When international businessmen cross into the West Bank, they take out their passports, turn off their now-lifeless smartphones, and change their mindset from investment to assistance. The only parts of the Palestinian territories with reliable mobile coverage are in major cities or Israeli settlements; high-speed mobile Internet is all but nonexistent. So here's an idea: Light up the West Bank with long-denied 3G wireless Internet connectivity and create an exception in the Arab League boycott of Israeli products for those that have Palestinian-controlled companies in their supply chains.
Without 3G -- and the economic opportunities that come with it -- the territories will likely continue their slide toward militancy.
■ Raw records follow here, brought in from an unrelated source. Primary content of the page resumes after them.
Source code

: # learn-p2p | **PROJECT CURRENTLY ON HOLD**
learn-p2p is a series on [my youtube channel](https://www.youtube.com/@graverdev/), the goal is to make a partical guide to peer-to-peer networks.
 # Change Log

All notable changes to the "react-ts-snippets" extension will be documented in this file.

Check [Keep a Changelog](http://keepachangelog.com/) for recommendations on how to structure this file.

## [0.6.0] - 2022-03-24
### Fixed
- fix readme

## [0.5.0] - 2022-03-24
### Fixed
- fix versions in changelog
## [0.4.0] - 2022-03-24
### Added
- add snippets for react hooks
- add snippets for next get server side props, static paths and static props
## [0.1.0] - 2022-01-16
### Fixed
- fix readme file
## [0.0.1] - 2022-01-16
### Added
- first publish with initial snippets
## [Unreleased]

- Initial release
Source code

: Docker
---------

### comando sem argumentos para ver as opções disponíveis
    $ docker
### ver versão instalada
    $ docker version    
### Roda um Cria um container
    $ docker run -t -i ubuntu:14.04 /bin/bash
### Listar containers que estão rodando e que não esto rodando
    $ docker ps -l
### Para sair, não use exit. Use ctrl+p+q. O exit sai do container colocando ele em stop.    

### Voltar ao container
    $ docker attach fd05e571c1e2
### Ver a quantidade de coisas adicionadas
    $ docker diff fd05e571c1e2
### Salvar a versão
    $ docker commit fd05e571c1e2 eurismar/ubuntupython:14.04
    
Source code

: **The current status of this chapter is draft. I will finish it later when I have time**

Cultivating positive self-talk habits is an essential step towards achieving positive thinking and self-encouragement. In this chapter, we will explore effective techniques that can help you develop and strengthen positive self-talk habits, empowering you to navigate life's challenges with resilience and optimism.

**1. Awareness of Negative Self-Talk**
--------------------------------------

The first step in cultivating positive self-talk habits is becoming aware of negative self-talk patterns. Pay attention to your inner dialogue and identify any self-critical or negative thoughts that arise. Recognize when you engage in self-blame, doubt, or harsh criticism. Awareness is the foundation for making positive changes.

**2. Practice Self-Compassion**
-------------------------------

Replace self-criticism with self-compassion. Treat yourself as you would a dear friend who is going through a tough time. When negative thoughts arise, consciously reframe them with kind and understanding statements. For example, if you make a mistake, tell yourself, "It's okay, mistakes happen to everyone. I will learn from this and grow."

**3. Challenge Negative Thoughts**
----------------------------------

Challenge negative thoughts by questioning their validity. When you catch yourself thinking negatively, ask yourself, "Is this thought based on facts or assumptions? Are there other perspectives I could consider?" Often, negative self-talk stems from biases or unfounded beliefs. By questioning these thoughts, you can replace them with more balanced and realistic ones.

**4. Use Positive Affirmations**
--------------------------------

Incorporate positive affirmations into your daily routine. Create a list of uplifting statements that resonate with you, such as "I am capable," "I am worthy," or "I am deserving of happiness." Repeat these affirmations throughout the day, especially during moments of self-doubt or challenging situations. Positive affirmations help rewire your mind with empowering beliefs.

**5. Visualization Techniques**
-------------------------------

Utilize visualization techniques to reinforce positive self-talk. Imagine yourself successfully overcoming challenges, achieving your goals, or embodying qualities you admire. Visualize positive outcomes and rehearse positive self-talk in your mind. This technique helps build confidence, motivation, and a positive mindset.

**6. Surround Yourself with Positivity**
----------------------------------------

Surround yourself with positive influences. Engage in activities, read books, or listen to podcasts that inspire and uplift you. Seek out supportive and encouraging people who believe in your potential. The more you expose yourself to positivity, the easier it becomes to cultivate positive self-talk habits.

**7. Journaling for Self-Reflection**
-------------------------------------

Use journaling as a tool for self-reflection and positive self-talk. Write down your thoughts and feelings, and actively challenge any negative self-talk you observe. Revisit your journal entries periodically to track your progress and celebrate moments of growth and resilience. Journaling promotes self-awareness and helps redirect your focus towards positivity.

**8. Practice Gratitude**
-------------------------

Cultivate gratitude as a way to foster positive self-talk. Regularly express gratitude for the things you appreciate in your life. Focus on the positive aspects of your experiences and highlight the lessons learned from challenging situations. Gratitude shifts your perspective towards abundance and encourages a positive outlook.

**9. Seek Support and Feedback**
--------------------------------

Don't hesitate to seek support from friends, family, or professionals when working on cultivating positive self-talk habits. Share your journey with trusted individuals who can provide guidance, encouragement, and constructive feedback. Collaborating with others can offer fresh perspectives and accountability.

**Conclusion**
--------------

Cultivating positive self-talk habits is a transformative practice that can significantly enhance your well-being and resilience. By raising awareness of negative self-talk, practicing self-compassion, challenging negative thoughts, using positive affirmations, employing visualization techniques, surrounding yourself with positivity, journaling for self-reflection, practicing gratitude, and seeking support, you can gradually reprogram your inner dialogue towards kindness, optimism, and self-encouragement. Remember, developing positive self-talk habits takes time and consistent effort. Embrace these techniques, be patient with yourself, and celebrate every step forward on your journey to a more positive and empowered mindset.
Last November, I visited the West Bank city of Hebron, where I encountered a joint Hamas-Fatah procession. Hundreds of Palestinian men paraded down the city's main thoroughfare arm in arm, waiving Fatah's flag alongside the trademark pennant of Hamas. This was an alarming development. The warming of historically hostile relations between Hamas and Fatah signals the increased militarization of Palestinian politics. Fatah is now a mainstream political party. Hamas, in contrast, remains a terrorist organization, regardless of its popularity and increasing reach into the political mainstream. It continues to conduct indiscriminate attacks, including mortar and rocket assaults against Israeli civilian targets.
While in the West Bank, I spoke at the Palestine Polytechnic University (PPU), which educates more than 5,000 Palestinian students every year in engineering, information technology, and computer science. After the requisite 20 minutes of listening to complaints about America's recent vote against granting Palestine nonmember observer-state status -- and implicit sovereignty -- at the United Nations, the discussion turned to what could be done outside the realm of politics to make life better in the West Bank. At one point, a young woman raised her hand and said, "We must have a better economy to have better lives, and we must have 3G to have better a better economy." The auditorium erupted in loud applause. She had hit on one of the most pressing problems faced by Palestinians, day in and day out.
Third-generation (3G) mobile communications technology might seem like a frivolous luxury to some, but it is foundational for economic development. The Palestinian territories will not be able to compete and succeed in today's technology-rich, knowledge-based economy without the basic infrastructure for participation -- and that means access to mobile broadband. In low- and middle-income countries like the Palestinian territories, the World Bank has found that a 10 percent increase in broadband penetration translates into a 1.38 percent bump in the GDP growth. Access to 3G would have a very positive impact for the Palestinian information and communications technology sector, generating an additional $60 million annually in addition to the $150 million in new revenues for the Palestinian Authority.
There is also a security upside to wiring the West Bank with 3G. Among the root causes of terrorism, according to research from the International Center for Counter-Terrorism, are relative depravation and marginalization -- both of which are fueled by stalled growth and unemployment. Take an example from the campus of PPU: In March 2003, a 20-year-old computer science student named Mahmoud Kawasme blew himself up on a bus in Haifa, Israel, killing 17 civilians and injuring another 53. Each year, 2,000 Palestinians graduate from local universities in technical subjects, but only about 30 percent of them find work in their fields. Radicalization and engineering skills are a nasty combination, so let's help these young people find jobs.